When looking at the chemical structure of polyphenols, you will find that these structures are often limited to carbon, oxygen and hydrogen in various or undefined proportions. The preeminent structure will, of course, be the actual phenol unit. The substructures of these structures will have a number of different nomenclatures or aspects that depend on the number of phenolic hydroxyl groups. This is a shared aspect of simple and mid-molecular weighted phenolic dimers, as well as trimers, which are natural phenols.

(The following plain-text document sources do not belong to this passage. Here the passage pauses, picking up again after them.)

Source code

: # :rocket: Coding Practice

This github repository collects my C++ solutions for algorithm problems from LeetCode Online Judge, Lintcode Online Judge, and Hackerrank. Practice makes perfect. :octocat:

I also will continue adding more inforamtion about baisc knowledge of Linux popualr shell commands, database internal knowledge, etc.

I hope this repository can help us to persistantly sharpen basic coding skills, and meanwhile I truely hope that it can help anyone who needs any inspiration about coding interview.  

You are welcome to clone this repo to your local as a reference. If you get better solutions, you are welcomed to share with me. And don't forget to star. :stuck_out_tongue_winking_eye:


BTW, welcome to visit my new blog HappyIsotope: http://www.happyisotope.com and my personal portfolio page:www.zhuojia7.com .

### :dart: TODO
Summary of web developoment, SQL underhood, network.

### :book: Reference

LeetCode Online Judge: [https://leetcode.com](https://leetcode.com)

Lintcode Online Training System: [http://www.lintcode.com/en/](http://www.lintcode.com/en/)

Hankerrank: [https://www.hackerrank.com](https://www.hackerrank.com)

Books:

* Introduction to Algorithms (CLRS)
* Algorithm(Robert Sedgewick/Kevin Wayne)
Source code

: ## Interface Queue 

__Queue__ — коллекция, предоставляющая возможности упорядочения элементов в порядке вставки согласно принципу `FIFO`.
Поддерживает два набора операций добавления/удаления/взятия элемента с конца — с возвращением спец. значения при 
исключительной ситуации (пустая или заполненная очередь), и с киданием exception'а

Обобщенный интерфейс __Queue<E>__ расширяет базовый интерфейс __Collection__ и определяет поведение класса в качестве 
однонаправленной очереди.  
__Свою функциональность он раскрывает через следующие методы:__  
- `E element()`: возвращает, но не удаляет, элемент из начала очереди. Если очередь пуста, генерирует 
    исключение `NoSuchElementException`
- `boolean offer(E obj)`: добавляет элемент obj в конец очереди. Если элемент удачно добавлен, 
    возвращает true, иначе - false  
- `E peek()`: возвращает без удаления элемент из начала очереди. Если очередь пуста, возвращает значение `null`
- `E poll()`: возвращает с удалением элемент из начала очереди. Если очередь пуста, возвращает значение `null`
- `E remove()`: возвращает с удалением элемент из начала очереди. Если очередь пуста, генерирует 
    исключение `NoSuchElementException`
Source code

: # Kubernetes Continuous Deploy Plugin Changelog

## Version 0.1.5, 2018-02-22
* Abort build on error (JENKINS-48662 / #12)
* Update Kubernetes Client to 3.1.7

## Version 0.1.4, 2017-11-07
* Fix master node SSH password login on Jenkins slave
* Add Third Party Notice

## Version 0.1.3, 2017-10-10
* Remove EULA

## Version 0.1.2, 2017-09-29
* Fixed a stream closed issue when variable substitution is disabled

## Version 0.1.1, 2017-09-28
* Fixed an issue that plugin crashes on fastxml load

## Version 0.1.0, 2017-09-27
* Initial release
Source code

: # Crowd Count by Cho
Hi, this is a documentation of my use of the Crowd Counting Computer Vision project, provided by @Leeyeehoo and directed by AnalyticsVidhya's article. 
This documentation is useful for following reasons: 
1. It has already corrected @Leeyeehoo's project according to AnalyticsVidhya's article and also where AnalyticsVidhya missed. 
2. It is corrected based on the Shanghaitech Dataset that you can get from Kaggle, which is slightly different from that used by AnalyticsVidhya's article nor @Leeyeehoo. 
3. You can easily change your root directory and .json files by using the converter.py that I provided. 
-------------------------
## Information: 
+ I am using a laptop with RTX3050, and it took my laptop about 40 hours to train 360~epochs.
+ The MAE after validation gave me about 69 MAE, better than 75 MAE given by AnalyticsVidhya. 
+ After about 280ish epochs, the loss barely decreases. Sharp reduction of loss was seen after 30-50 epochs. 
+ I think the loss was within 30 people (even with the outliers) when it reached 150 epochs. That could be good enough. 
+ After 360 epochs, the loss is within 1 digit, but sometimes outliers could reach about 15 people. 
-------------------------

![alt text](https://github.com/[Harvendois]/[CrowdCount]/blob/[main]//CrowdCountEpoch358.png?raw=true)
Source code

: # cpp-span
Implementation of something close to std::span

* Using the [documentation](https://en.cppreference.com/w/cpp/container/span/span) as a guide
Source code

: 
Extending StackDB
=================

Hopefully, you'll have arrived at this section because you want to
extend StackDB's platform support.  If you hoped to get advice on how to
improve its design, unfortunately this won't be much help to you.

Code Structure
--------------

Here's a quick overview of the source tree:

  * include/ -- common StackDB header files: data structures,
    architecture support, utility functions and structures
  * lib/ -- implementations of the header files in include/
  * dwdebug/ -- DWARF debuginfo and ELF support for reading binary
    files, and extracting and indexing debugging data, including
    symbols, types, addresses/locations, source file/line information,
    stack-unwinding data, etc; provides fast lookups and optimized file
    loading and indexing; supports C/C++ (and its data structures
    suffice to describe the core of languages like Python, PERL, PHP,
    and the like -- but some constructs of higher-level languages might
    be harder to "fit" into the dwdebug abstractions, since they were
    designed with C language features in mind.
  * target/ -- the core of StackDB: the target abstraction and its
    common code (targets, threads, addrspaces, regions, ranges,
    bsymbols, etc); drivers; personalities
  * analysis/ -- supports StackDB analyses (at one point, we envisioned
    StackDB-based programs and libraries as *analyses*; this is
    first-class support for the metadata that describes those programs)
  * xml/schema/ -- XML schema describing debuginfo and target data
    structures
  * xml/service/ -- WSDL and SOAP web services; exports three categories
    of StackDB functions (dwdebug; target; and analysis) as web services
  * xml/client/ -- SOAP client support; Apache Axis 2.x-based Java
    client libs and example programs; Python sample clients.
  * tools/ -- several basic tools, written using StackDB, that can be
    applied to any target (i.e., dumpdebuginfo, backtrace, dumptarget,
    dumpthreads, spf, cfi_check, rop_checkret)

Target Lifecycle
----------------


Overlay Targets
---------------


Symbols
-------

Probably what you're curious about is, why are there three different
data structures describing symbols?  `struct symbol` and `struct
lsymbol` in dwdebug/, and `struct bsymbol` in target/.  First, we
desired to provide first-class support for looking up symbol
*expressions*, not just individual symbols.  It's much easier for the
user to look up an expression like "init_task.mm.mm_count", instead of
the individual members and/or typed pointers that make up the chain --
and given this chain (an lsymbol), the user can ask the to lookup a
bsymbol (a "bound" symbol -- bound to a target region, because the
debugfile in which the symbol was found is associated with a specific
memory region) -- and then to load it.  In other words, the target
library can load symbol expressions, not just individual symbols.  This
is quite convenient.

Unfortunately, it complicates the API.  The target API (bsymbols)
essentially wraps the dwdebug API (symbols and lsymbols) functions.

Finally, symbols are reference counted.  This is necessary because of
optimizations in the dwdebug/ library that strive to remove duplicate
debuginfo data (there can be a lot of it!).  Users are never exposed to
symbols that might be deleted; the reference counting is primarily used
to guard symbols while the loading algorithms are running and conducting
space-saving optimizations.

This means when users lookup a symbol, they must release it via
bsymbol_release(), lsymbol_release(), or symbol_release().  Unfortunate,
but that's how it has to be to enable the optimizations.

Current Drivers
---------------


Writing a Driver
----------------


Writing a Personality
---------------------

When looking at a phenol, you will find that it refers to a substructure with a single phenolic hydroxyl group. When it has two groups, it can be a cathecol- or a resorcinol-type and if it has three groups, it can be a pyrogallol- or a phloroglucinol-type. Two group-types can also be referred to as "benzenediols" and three group-types as "benzenetriols."

Polyphenols will often be used as dyes, especially for non-synthetic fabrics. Other polyphenols, especially tannins, can be used in green chemistry as precursors in the production of plastics or resins through polymerization. Plant residues from olives, grapes or pecan shells can be used.